#### [WHAT IS EXPECTED]
Starting with the opening line of the material, restate every line word for word, and end on the line containing "### NMAP 操作系统检测命令".

#### [DATA SUPPLIED]
________________
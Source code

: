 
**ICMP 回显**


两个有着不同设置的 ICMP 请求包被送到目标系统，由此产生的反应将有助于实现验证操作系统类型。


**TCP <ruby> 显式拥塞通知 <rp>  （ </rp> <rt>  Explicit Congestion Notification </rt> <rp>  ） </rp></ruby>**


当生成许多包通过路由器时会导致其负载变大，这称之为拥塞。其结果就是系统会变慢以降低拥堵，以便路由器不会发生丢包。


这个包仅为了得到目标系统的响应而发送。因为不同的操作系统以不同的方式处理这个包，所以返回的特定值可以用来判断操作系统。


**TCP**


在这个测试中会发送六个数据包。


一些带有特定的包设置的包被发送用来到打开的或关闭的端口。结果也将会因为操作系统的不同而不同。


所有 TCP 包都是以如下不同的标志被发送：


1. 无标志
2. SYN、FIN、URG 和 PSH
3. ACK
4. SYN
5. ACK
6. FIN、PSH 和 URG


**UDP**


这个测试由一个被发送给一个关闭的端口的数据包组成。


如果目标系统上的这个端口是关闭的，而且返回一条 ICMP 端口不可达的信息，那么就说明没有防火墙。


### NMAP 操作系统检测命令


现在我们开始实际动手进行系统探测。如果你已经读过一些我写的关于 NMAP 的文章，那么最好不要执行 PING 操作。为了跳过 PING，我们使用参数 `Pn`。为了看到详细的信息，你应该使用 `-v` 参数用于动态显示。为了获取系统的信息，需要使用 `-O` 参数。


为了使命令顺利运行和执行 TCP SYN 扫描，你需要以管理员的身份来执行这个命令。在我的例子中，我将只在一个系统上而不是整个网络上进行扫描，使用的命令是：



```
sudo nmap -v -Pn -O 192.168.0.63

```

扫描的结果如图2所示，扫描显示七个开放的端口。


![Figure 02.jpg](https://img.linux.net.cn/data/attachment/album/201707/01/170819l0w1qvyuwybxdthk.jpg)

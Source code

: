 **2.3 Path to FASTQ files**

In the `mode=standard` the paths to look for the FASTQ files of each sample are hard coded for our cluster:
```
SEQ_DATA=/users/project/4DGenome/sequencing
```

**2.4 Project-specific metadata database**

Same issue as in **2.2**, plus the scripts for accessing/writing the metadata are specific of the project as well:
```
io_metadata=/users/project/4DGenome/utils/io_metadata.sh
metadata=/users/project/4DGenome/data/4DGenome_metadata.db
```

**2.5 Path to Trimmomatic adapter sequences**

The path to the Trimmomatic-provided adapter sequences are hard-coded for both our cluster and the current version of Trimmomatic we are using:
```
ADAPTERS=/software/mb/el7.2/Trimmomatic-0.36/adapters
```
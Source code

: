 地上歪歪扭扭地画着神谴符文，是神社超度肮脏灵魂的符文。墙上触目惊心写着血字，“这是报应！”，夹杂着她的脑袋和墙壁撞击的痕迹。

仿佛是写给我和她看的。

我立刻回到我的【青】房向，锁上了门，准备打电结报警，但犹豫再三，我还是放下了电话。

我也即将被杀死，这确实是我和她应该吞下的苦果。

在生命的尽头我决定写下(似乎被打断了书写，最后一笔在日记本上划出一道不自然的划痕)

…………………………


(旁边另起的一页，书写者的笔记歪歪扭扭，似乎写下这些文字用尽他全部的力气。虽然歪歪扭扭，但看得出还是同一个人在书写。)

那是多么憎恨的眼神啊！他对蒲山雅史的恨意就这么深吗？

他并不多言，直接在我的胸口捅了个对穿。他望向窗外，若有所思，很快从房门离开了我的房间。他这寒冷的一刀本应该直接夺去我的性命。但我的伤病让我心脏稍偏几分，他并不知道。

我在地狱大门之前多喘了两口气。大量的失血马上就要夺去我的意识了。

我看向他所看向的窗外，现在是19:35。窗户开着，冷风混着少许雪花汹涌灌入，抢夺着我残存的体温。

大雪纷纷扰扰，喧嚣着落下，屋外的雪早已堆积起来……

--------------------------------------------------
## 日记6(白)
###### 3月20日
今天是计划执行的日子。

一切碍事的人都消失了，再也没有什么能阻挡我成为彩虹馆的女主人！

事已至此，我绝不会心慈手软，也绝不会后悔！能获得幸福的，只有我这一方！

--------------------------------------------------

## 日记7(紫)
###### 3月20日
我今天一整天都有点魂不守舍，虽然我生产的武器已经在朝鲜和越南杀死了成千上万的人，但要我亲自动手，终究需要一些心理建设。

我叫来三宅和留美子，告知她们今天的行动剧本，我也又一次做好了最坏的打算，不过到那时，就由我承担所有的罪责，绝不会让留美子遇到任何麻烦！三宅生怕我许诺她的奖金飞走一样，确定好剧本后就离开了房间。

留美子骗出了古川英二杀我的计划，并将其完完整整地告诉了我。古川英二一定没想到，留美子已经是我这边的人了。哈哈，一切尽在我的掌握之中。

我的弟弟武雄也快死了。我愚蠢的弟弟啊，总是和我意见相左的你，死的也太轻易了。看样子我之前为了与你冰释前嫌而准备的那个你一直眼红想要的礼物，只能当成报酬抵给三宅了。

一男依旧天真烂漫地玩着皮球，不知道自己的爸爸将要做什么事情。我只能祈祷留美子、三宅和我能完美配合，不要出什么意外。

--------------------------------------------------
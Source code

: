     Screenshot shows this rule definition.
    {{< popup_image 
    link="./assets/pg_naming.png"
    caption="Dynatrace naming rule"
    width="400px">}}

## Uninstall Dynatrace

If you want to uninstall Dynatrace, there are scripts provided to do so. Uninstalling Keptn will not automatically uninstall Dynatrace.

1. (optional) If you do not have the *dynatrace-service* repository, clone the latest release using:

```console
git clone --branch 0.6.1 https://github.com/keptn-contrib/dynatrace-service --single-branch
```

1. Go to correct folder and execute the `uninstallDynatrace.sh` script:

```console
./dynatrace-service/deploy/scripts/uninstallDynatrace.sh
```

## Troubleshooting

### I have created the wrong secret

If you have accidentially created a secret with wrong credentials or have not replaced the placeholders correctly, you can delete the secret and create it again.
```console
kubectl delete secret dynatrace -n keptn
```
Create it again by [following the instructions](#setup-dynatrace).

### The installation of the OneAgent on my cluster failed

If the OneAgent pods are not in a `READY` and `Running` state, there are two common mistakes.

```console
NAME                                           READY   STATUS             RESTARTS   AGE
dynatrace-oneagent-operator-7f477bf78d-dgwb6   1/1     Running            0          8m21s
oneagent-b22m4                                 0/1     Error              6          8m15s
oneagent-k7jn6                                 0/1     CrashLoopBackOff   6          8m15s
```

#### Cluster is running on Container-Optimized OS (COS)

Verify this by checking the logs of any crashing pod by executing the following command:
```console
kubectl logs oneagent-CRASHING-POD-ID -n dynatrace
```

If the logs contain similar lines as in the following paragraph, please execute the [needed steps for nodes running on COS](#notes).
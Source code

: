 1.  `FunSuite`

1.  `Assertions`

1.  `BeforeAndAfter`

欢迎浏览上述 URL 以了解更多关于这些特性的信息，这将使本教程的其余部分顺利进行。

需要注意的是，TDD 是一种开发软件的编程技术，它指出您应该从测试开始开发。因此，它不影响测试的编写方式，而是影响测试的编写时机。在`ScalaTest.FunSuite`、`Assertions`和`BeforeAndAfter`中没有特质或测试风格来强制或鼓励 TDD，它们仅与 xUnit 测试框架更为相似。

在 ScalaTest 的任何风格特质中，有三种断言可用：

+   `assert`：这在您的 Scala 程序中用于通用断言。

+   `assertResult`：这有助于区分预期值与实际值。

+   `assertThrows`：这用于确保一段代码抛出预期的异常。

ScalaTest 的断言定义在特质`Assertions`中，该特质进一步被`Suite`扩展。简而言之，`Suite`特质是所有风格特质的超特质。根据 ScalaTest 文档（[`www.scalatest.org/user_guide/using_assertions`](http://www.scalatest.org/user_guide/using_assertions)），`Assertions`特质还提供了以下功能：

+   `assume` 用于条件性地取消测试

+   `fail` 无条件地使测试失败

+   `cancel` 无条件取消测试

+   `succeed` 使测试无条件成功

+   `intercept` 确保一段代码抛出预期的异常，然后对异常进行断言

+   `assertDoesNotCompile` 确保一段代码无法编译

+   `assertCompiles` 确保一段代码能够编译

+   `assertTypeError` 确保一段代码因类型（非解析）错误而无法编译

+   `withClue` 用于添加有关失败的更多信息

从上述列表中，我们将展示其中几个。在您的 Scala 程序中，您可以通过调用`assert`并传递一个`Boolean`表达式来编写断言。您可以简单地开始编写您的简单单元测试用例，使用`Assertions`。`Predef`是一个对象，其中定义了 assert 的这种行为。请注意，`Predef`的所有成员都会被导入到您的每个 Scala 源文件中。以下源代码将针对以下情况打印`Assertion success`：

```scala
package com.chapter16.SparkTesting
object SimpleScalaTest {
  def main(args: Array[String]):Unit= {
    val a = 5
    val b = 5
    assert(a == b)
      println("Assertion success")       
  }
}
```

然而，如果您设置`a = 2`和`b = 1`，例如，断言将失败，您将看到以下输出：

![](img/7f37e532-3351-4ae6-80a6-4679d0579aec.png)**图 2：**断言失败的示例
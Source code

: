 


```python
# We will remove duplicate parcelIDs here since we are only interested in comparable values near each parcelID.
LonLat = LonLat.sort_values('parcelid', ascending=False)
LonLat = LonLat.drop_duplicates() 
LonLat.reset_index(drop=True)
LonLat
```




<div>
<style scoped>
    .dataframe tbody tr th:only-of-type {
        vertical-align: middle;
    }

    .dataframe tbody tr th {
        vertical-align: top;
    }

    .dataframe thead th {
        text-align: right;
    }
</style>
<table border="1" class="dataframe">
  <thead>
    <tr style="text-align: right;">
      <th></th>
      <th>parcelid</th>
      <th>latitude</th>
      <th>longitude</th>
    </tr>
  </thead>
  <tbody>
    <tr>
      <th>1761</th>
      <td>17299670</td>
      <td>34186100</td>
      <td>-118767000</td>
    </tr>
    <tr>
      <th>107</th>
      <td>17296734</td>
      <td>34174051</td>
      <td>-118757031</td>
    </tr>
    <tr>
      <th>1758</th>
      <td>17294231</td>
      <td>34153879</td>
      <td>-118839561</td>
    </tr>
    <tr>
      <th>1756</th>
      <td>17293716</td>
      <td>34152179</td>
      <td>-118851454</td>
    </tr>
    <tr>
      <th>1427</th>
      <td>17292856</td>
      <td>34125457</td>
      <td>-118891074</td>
________________
#### [ANSWER TO THE EXERCISE]
Source code

: 
**ICMP 回显**


两个有着不同设置的 ICMP 请求包被送到目标系统，由此产生的反应将有助于实现验证操作系统类型。


**TCP <ruby> 显式拥塞通知 <rp>  （ </rp> <rt>  Explicit Congestion Notification </rt> <rp>  ） </rp></ruby>**


当生成许多包通过路由器时会导致其负载变大，这称之为拥塞。其结果就是系统会变慢以降低拥堵，以便路由器不会发生丢包。


这个包仅为了得到目标系统的响应而发送。因为不同的操作系统以不同的方式处理这个包，所以返回的特定值可以用来判断操作系统。


**TCP**


在这个测试中会发送六个数据包。


一些带有特定的包设置的包被发送用来到打开的或关闭的端口。结果也将会因为操作系统的不同而不同。


所有 TCP 包都是以如下不同的标志被发送：


1. 无标志
2. SYN、FIN、URG 和 PSH
3. ACK
4. SYN
5. ACK
6. FIN、PSH 和 URG


**UDP**


这个测试由一个被发送给一个关闭的端口的数据包组成。


如果目标系统上的这个端口是关闭的，而且返回一条 ICMP 端口不可达的信息，那么就说明没有防火墙。


### NMAP 操作系统检测命令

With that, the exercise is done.